▶ [Entries supplied]:
=-=-=

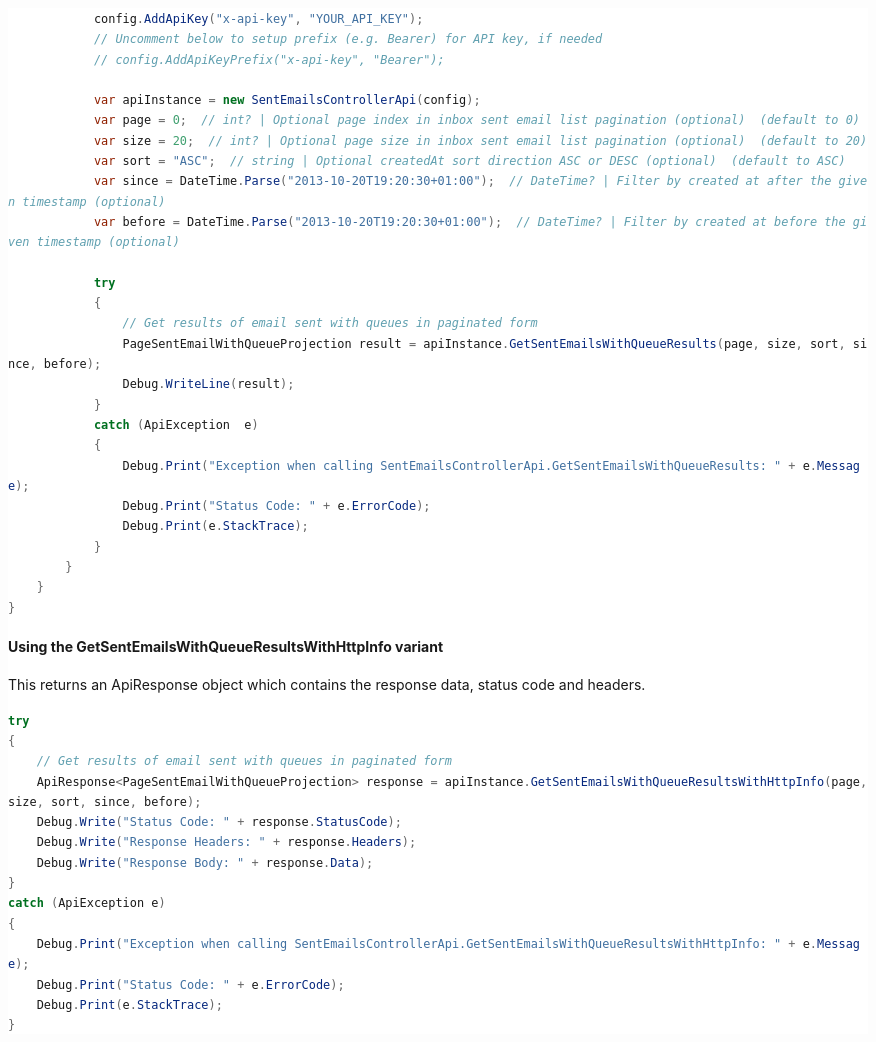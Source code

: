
 ```csharp
            config.AddApiKey("x-api-key", "YOUR_API_KEY");
            // Uncomment below to setup prefix (e.g. Bearer) for API key, if needed
            // config.AddApiKeyPrefix("x-api-key", "Bearer");

            var apiInstance = new SentEmailsControllerApi(config);
            var page = 0;  // int? | Optional page index in inbox sent email list pagination (optional)  (default to 0)
            var size = 20;  // int? | Optional page size in inbox sent email list pagination (optional)  (default to 20)
            var sort = "ASC";  // string | Optional createdAt sort direction ASC or DESC (optional)  (default to ASC)
            var since = DateTime.Parse("2013-10-20T19:20:30+01:00");  // DateTime? | Filter by created at after the given timestamp (optional) 
            var before = DateTime.Parse("2013-10-20T19:20:30+01:00");  // DateTime? | Filter by created at before the given timestamp (optional) 

            try
            {
                // Get results of email sent with queues in paginated form
                PageSentEmailWithQueueProjection result = apiInstance.GetSentEmailsWithQueueResults(page, size, sort, since, before);
                Debug.WriteLine(result);
            }
            catch (ApiException  e)
            {
                Debug.Print("Exception when calling SentEmailsControllerApi.GetSentEmailsWithQueueResults: " + e.Message);
                Debug.Print("Status Code: " + e.ErrorCode);
                Debug.Print(e.StackTrace);
            }
        }
    }
}
```

#### Using the GetSentEmailsWithQueueResultsWithHttpInfo variant
This returns an ApiResponse object which contains the response data, status code and headers.

```csharp
try
{
    // Get results of email sent with queues in paginated form
    ApiResponse<PageSentEmailWithQueueProjection> response = apiInstance.GetSentEmailsWithQueueResultsWithHttpInfo(page, size, sort, since, before);
    Debug.Write("Status Code: " + response.StatusCode);
    Debug.Write("Response Headers: " + response.Headers);
    Debug.Write("Response Body: " + response.Data);
}
catch (ApiException e)
{
    Debug.Print("Exception when calling SentEmailsControllerApi.GetSentEmailsWithQueueResultsWithHttpInfo: " + e.Message);
    Debug.Print("Status Code: " + e.ErrorCode);
    Debug.Print(e.StackTrace);
}
```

=-=-=

Across the records above, return every line that contains the word "inbox".

▶ [Response area]:
            var page = 0;  // int? | Optional page index in inbox sent email list pagination (optional)  (default to 0)
            var size = 20;  // int? | Optional page size in inbox sent email list pagination (optional)  (default to 20)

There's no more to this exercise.